Crunchyroll streamed the series worldwide outside of Asia. An English dub starring Matt Shipman and Mikaela Krantz with Jeremy Inman as voice director premiered on January 22, 2024. The It's Anime YouTube channel began uploading the series on February 6, 2024, in South Korea.

==== Episodes ====

| No. | Title | Directed by | Written by | Storyboarded by | Original release date |
|---|---|---|---|---|---|
| 1 | "Hokkaido Gals Are Super Adorable!" Transliteration: "Dosanko Gyaru wa Namara Menkoi" (Japanese: 道産子ギャルはなまらめんこい) | Misuzu Hoshino | Mirai Minato | Misuzu Hoshino | January 9, 2024 |
| 2 | "It's Super Warm Inside the Snow Fort" Transliteration: "Kamakura no Chuu wa Namara Nukui" (Japanese: かまくらの中はなまらぬくい) | Ken Andou | Nanami Hoshino | Mina Okita | January 16, 2024 |
| 3 | "Akino-san Is Super Unfriendly" Transliteration: "Akino-san wa Namara Tsurenai" (Japanese: 秋野さんはなまらつれない) | Toshikatsu Tokoro | Misaki Morie | Tetsurō Amino | January 23, 2024 |
| 4 | "Nighttime Calls Are Super Ticklish" Transliteration: "Yoru no Denwa wa Namara mo Chokoi" (Japanese: 夜の電話はなまらもちょこい) | Michita Shiraishi | Michiko Yokote | Kouji Yoshikawa Hikaru Takeuchi | January 30, 2024 |
| 5 | "Super Bitter, Super Sweet" Transliteration: "Namara Nigakute Namara Amai" (Japanese: なまら苦くてなまら甘い) | Hiromichi Matano | Nanami Hoshino | Mina Okita | February 6, 2024 |
| 6 | "Natsukawa-Senpai Is Super Good-Looking" Transliteration: "Natsukawa-senpai wa Namara Kiriyō Yoshi" (Japanese: 夏川先輩はなまらきりょーよし) | Misuzu Hoshino | Misaki Morie | Yoriyasu Kogawa | February 13, 2024 |
| 7 | "Final Exams Are Super Hard" Transliteration: "Kimatsu Shiken wa Namara Yurukunai" (Japanese: 期末試験はなまらゆるくない) | Naoki Hoshikawa | Misaki Morie | Kouji Yoshikawa Hikaru Takeuchi | February 20, 2024 |
| 8 | "Yakiniku with Friends Is Super Delish" Transliteration: "Min'na de Yakiniku wa Namara Umai" (Japanese: みんなで焼肉はなまらうまい) | Misuzu Hoshino | Michiko Yokote | Mina Okita | February 27, 2024 |
| 9 | "Lake Abashiri Is Super Relaxing" Transliteration: "Abashiri-ko wa Namara Azuma Shii" (Japanese: 網走湖はなまらあずましい) | Michita Shiraishi | Michiko Yokote | Mina Okita | March 5, 2024 |
| 10 | "Time Flies Super Fast" Transliteration: "Toki wa Namara Nagare-ra Saru" (Japanese: 時はなまら流らさる) | Toshikatsu Tokoro | Michiko Yokote | Kouji Yoshikawa Hikaru Takeuchi | March 12, 2024 |
| 11 | "Youth Hits Super Hard in the Feels" Transliteration: "Seishun tte Namara e Moi" (Japanese: 青春ってなまらえもい) | Shinya Kawatsura [ja] | Nanami Hoshino | Mio Hidenio | March 19, 2024 |
| 12 | "Life Without You Feels Super Off" Transliteration: "Kimi ga Inai to Namara Izui" (Japanese: 君がいないとなまらいずい) | Misuzu Hoshino | Mirai Minato | Mina Okita | March 26, 2024 |

=== Other media ===
Hokkaido Gals Are Super Adorable! received a vomic adaptation, where voice actors, music and sound effects are heard as the manga images appear on screen.

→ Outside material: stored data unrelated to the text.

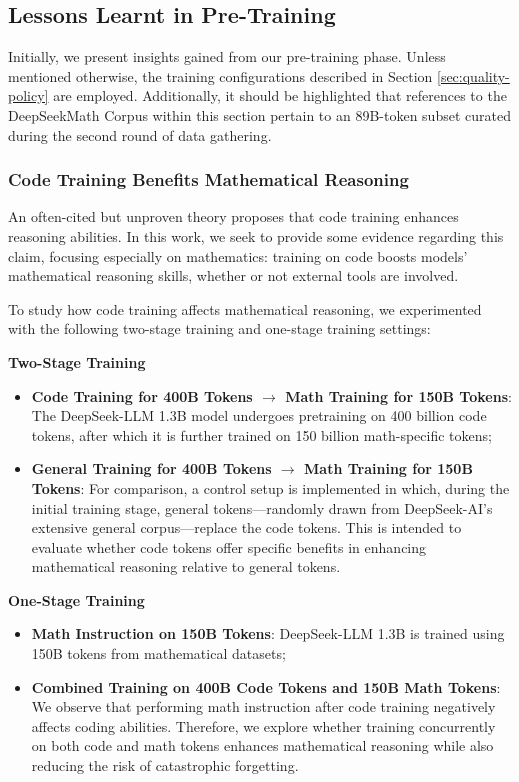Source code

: \begin{itemize}[topsep=0pt]
\begin{itemize}[topsep=0pt]
\subsection{Lessons Learnt in Pre-Training}

Initially, we present insights gained from our pre-training phase. Unless mentioned otherwise, the training configurations described in Section \ref{sec:quality-policy} are employed. Additionally, it should be highlighted that references to the DeepSeekMath Corpus within this section pertain to an 89B-token subset curated during the second round of data gathering.

\subsubsection{Code Training Benefits Mathematical Reasoning}

An often-cited but unproven theory proposes that code training enhances reasoning abilities. In this work, we seek to provide some evidence regarding this claim, focusing especially on mathematics: training on code boosts models’ mathematical reasoning skills, whether or not external tools are involved.

To study how code training affects mathematical reasoning, we experimented with the following two-stage training and one-stage training settings:

\textbf{Two-Stage Training}

\begin{itemize}[topsep=0pt]
    \item \textbf{Code Training for 400B Tokens $\rightarrow$ Math Training for 150B Tokens}: The DeepSeek-LLM 1.3B model undergoes pretraining on 400 billion code tokens, after which it is further trained on 150 billion math-specific tokens;
    \item \textbf{General Training for 400B Tokens $\rightarrow$ Math Training for 150B Tokens}: For comparison, a control setup is implemented in which, during the initial training stage, general tokens—randomly drawn from DeepSeek-AI’s extensive general corpus—replace the code tokens. This is intended to evaluate whether code tokens offer specific benefits in enhancing mathematical reasoning relative to general tokens.
\end{itemize}

\textbf{One-Stage Training}

\begin{itemize}[topsep=0pt]
    \item \textbf{Math Instruction on 150B Tokens}: DeepSeek-LLM 1.3B is trained using 150B tokens from mathematical datasets;
    \item \textbf{Combined Training on 400B Code Tokens and 150B Math Tokens}: We observe that performing math instruction after code training negatively affects coding abilities. Therefore, we explore whether training concurrently on both code and math tokens enhances mathematical reasoning while also reducing the risk of catastrophic forgetting.
\end{itemize}


\end{itemize}
\end{itemize}
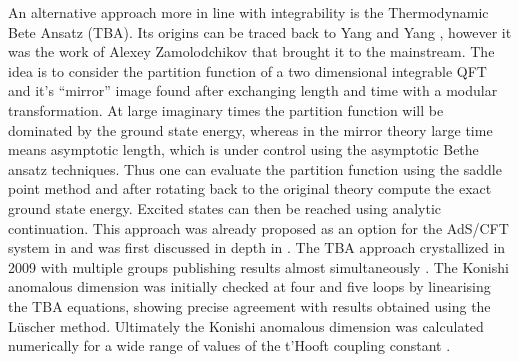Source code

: An alternative approach more in line with integrability is the Thermodynamic Bete Ansatz (TBA).
Its origins can be traced back to Yang and Yang \cite{Yang}, however it was the work of Alexey Zamolodchikov \cite{Zamolodchikov1, Zamolodchikov2} that brought it to the mainstream. 
The idea is to consider the partition function of a two dimensional integrable QFT and it's ``mirror'' image found after exchanging length and time with a modular transformation.
At large imaginary times the partition function will be dominated by the ground state energy, whereas in the mirror theory large time means asymptotic length, which is under control using the asymptotic Bethe ansatz techniques.
Thus one can evaluate the partition function using the saddle point method and after rotating back to the original theory compute the exact ground state energy. 
Excited states can then be reached using analytic continuation. 
This approach was already proposed as an option for the AdS/CFT system in \cite{Ambjorn:2005wa} and was first discussed in depth in \cite{Arutyunov:2007tc}.
The TBA approach crystallized in 2009 with multiple groups publishing results almost simultaneously \cite{Gromov:2009tv, Bombardelli:2009ns, Gromov:2009bc, Arutyunov:2009ur}.
The Konishi anomalous dimension was initially checked at four \cite{Gromov:2009bc} and five \cite{Arutyunov:2010gb, Balog:2010xa} loops by linearising the TBA equations, showing precise agreement with results obtained using the L\"{u}scher method.
Ultimately the Konishi anomalous dimension was calculated numerically for a wide range of values of the t'Hooft coupling constant \cite{Gromov:2009zb}.

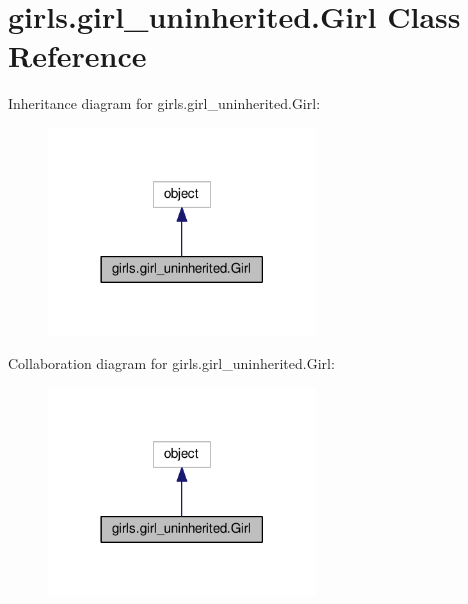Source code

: \hypertarget{classgirls_1_1girl__uninherited_1_1_girl}{}\section{girls.\+girl\+\_\+uninherited.\+Girl Class Reference}
\label{classgirls_1_1girl__uninherited_1_1_girl}


Inheritance diagram for girls.\+girl\+\_\+uninherited.\+Girl\+:
\nopagebreak
\begin{figure}[H]
\begin{center}
\leavevmode
\includegraphics[width=201pt]{classgirls_1_1girl__uninherited_1_1_girl__inherit__graph}
\end{center}
\end{figure}


Collaboration diagram for girls.\+girl\+\_\+uninherited.\+Girl\+:
\nopagebreak
\begin{figure}[H]
\begin{center}
\leavevmode
\includegraphics[width=201pt]{classgirls_1_1girl__uninherited_1_1_girl__coll__graph}
\end{center}
\end{figure}
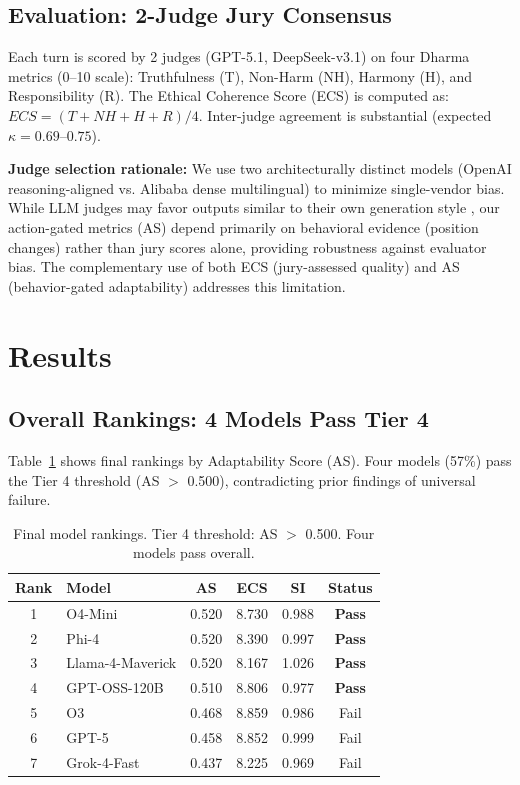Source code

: \documentclass[11pt]{article}
\begin{document}
\subsection{Evaluation: 2-Judge Jury Consensus}

Each turn is scored by 2 judges (GPT-5.1, DeepSeek-v3.1) on four Dharma metrics (0--10 scale): Truthfulness (T), Non-Harm (NH), Harmony (H), and Responsibility (R). The Ethical Coherence Score (ECS) is computed as: $ECS = (T + NH + H + R) / 4$. Inter-judge agreement is substantial (expected $\kappa = 0.69$--$0.75$).

\textbf{Judge selection rationale:} We use two architecturally distinct models (OpenAI reasoning-aligned vs. Alibaba dense multilingual) to minimize single-vendor bias. While LLM judges may favor outputs similar to their own generation style \citep{panickssery2024}, our action-gated metrics (AS) depend primarily on behavioral evidence (position changes) rather than jury scores alone, providing robustness against evaluator bias. The complementary use of both ECS (jury-assessed quality) and AS (behavior-gated adaptability) addresses this limitation.

\section{Results}

\subsection{Overall Rankings: 4 Models Pass Tier 4}

Table~\ref{tab:rankings} shows final rankings by Adaptability Score (AS). Four models (57\%) pass the Tier 4 threshold (AS $>$ 0.500), contradicting prior findings of universal failure.

\begin{table}[t]
\centering
\caption{Final model rankings. Tier 4 threshold: AS $>$ 0.500. Four models pass overall.}
\label{tab:rankings}
\begin{tabular}{@{}clcccc@{}}
\toprule
\textbf{Rank} & \textbf{Model} & \textbf{AS} & \textbf{ECS} & \textbf{SI} & \textbf{Status} \\
\midrule
1 & O4-Mini & 0.520 & 8.730 & 0.988 & \textbf{Pass} \\
2 & Phi-4 & 0.520 & 8.390 & 0.997 & \textbf{Pass} \\
3 & Llama-4-Maverick & 0.520 & 8.167 & 1.026 & \textbf{Pass} \\
4 & GPT-OSS-120B & 0.510 & 8.806 & 0.977 & \textbf{Pass} \\
\midrule
5 & O3 & 0.468 & 8.859 & 0.986 & Fail \\
6 & GPT-5 & 0.458 & 8.852 & 0.999 & Fail \\
7 & Grok-4-Fast & 0.437 & 8.225 & 0.969 & Fail \\
\bottomrule
\end{tabular}
\end{table}
\end{document}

Beginning on January 25, 2021, episodes were uploaded to Jump Comics' official YouTube channel.

== Reception ==
By June 2021, Hokkaido Gals Are Super Adorable! had sold over 300,000 copies. When the first collected volume was released in December 2019, it immediately received a reprint due to demand. Comic Natalie reported that the first and second volumes were each the best-selling manga at the chain store Comic Zin during their respective first weeks of release.

Anime News Network's Richard Eisenbeis, in a review for the anime adaptation, describes the series as an enjoyable, if tame, romance show. While Eisenbeis felt that it was sometimes like a tourism commercial for Hokkaido that may seem like an unwanted distraction, he praised the characters for being deeper than they appear on the surface.